Each entry should be returned exactly as written, with no pictures carried over.

[Plain-text document sources]

────

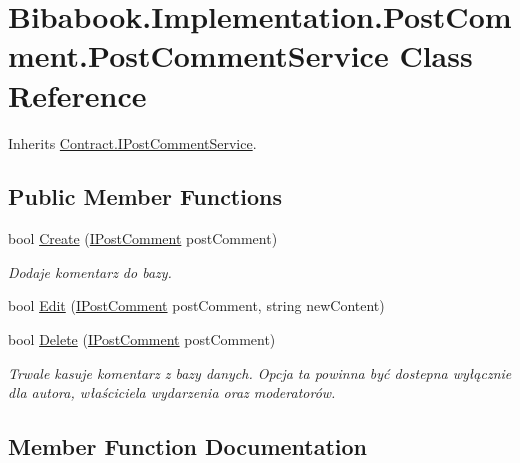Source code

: \hypertarget{class_bibabook_1_1_implementation_1_1_post_comment_1_1_post_comment_service}{}\section{Bibabook.\+Implementation.\+Post\+Comment.\+Post\+Comment\+Service Class Reference}
\label{class_bibabook_1_1_implementation_1_1_post_comment_1_1_post_comment_service}


Inherits \hyperlink{interface_contract_1_1_i_post_comment_service}{Contract.\+I\+Post\+Comment\+Service}.

\subsection*{Public Member Functions}
\begin{DoxyCompactItemize}
\item 
bool \hyperlink{class_bibabook_1_1_implementation_1_1_post_comment_1_1_post_comment_service_a69d9cb1bd34cc3470638e13307962227}{Create} (\hyperlink{interface_contract_1_1_i_post_comment}{I\+Post\+Comment} post\+Comment)
\begin{DoxyCompactList}\small\item\em Dodaje komentarz do bazy. \end{DoxyCompactList}\item 
bool \hyperlink{class_bibabook_1_1_implementation_1_1_post_comment_1_1_post_comment_service_a894fd3d726779a8b47086614ab9ac502}{Edit} (\hyperlink{interface_contract_1_1_i_post_comment}{I\+Post\+Comment} post\+Comment, string new\+Content)
\item 
bool \hyperlink{class_bibabook_1_1_implementation_1_1_post_comment_1_1_post_comment_service_a00809b1cd328b7a733e48d3df9cebd30}{Delete} (\hyperlink{interface_contract_1_1_i_post_comment}{I\+Post\+Comment} post\+Comment)
\begin{DoxyCompactList}\small\item\em Trwale kasuje komentarz z bazy danych. Opcja ta powinna być dostepna wyłącznie dla autora, właściciela wydarzenia oraz moderatorów. \end{DoxyCompactList}\end{DoxyCompactItemize}


\subsection{Member Function Documentation}
\hypertarget{class_bibabook_1_1_implementation_1_1_post_comment_1_1_post_comment_service_a69d9cb1bd34cc3470638e13307962227}{}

────

» **Answer space**:
Source code

: \hypertarget{class_bibabook_1_1_implementation_1_1_post_comment_1_1_post_comment_service}{}\section{Bibabook.\+Implementation.\+Post\+Comment.\+Post\+Comment\+Service Class Reference}
\label{class_bibabook_1_1_implementation_1_1_post_comment_1_1_post_comment_service}


Inherits \hyperlink{interface_contract_1_1_i_post_comment_service}{Contract.\+I\+Post\+Comment\+Service}.

\subsection*{Public Member Functions}
\begin{DoxyCompactItemize}
\item 
bool \hyperlink{class_bibabook_1_1_implementation_1_1_post_comment_1_1_post_comment_service_a69d9cb1bd34cc3470638e13307962227}{Create} (\hyperlink{interface_contract_1_1_i_post_comment}{I\+Post\+Comment} post\+Comment)
\begin{DoxyCompactList}\small\item\em Dodaje komentarz do bazy. \end{DoxyCompactList}\item 
bool \hyperlink{class_bibabook_1_1_implementation_1_1_post_comment_1_1_post_comment_service_a894fd3d726779a8b47086614ab9ac502}{Edit} (\hyperlink{interface_contract_1_1_i_post_comment}{I\+Post\+Comment} post\+Comment, string new\+Content)
\item 
bool \hyperlink{class_bibabook_1_1_implementation_1_1_post_comment_1_1_post_comment_service_a00809b1cd328b7a733e48d3df9cebd30}{Delete} (\hyperlink{interface_contract_1_1_i_post_comment}{I\+Post\+Comment} post\+Comment)
\begin{DoxyCompactList}\small\item\em Trwale kasuje komentarz z bazy danych. Opcja ta powinna być dostepna wyłącznie dla autora, właściciela wydarzenia oraz moderatorów. \end{DoxyCompactList}\end{DoxyCompactItemize}


\subsection{Member Function Documentation}
\hypertarget{class_bibabook_1_1_implementation_1_1_post_comment_1_1_post_comment_service_a69d9cb1bd34cc3470638e13307962227}{}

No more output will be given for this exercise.